BEGIN Dataset extract

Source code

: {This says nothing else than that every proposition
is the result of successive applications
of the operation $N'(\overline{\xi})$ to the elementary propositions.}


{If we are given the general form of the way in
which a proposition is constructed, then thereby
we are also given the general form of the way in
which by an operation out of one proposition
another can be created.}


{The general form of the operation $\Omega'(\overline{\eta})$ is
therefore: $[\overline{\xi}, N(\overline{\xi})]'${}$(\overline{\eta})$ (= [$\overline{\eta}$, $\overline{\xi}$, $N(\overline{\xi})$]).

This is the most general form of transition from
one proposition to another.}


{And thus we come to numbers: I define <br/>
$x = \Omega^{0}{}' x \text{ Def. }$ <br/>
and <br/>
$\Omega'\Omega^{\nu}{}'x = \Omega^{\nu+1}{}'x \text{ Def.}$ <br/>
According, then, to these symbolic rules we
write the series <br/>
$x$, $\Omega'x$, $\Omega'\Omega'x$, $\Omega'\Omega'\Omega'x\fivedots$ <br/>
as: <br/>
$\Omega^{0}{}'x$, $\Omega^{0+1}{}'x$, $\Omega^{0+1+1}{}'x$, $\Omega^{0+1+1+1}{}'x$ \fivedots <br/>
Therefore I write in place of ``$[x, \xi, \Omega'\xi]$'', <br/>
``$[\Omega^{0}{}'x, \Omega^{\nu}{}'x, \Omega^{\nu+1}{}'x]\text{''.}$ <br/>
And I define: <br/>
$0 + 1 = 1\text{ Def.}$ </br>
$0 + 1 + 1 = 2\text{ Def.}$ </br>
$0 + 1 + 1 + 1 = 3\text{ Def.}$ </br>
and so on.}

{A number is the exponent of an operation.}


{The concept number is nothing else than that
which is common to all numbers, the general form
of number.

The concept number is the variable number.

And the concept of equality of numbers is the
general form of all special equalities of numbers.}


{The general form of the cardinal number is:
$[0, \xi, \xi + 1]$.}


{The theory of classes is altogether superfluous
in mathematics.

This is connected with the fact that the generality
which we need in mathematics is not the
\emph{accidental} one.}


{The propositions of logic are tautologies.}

END Dataset extract
BEGIN Dataset extract

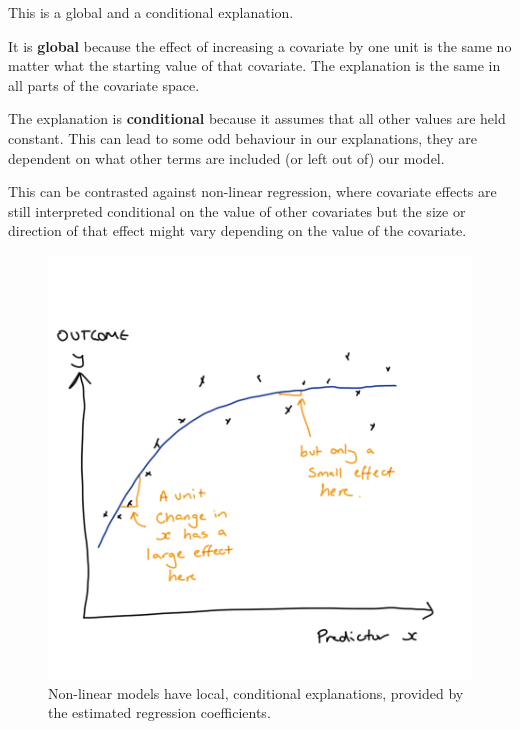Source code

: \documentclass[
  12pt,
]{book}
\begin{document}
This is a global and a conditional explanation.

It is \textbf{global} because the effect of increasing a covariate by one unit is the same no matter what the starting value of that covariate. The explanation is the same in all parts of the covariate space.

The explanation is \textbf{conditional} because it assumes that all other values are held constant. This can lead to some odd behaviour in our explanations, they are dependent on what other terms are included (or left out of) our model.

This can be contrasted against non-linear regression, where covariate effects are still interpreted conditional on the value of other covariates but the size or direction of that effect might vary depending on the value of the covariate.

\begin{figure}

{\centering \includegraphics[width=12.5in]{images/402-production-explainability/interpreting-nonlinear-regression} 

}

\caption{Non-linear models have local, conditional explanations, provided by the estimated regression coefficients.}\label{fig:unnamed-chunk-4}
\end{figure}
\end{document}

END Dataset extract
BEGIN Dataset extract

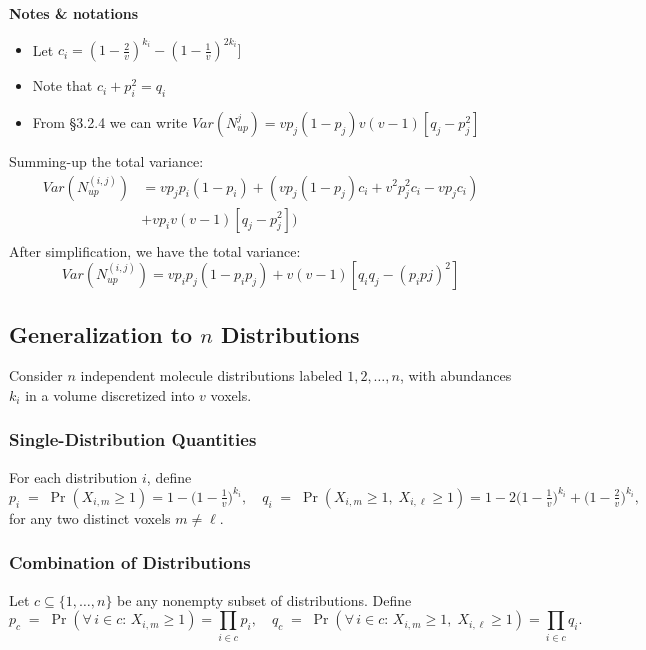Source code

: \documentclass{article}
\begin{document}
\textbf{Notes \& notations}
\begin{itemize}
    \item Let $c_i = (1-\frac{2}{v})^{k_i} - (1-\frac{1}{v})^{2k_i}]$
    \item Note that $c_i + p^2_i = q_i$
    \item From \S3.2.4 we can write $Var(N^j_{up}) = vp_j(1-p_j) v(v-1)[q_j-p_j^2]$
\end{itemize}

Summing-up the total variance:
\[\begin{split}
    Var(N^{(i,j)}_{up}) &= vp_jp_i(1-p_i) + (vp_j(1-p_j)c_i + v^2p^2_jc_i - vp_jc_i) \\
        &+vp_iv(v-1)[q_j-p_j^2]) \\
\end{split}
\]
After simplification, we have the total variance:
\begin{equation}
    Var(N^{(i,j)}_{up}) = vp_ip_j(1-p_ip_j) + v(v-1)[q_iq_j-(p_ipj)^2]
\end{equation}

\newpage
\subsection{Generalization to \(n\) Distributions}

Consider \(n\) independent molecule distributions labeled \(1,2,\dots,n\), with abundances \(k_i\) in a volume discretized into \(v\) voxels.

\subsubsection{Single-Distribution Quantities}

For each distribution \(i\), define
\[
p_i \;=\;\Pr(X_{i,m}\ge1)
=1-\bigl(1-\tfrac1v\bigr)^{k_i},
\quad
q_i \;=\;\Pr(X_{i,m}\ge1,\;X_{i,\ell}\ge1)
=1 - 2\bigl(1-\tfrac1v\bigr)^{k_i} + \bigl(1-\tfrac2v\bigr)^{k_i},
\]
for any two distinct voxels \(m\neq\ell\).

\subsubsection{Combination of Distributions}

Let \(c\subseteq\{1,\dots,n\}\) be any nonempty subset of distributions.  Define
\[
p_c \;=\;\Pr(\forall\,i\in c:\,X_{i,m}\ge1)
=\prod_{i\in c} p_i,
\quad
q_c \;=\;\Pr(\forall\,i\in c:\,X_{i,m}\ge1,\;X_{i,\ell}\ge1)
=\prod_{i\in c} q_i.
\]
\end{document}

END Dataset extract

Activity:
Every line above that includes the word "regression" must appear in the answer.

Answer space:
This can be contrasted against non-linear regression, where covariate effects are still interpreted conditional on the value of other covariates but the size or direction of that effect might vary depending on the value of the covariate.
{\centering \includegraphics[width=12.5in]{images/402-production-explainability/interpreting-nonlinear-regression} 
\caption{Non-linear models have local, conditional explanations, provided by the estimated regression coefficients.}\label{fig:unnamed-chunk-4}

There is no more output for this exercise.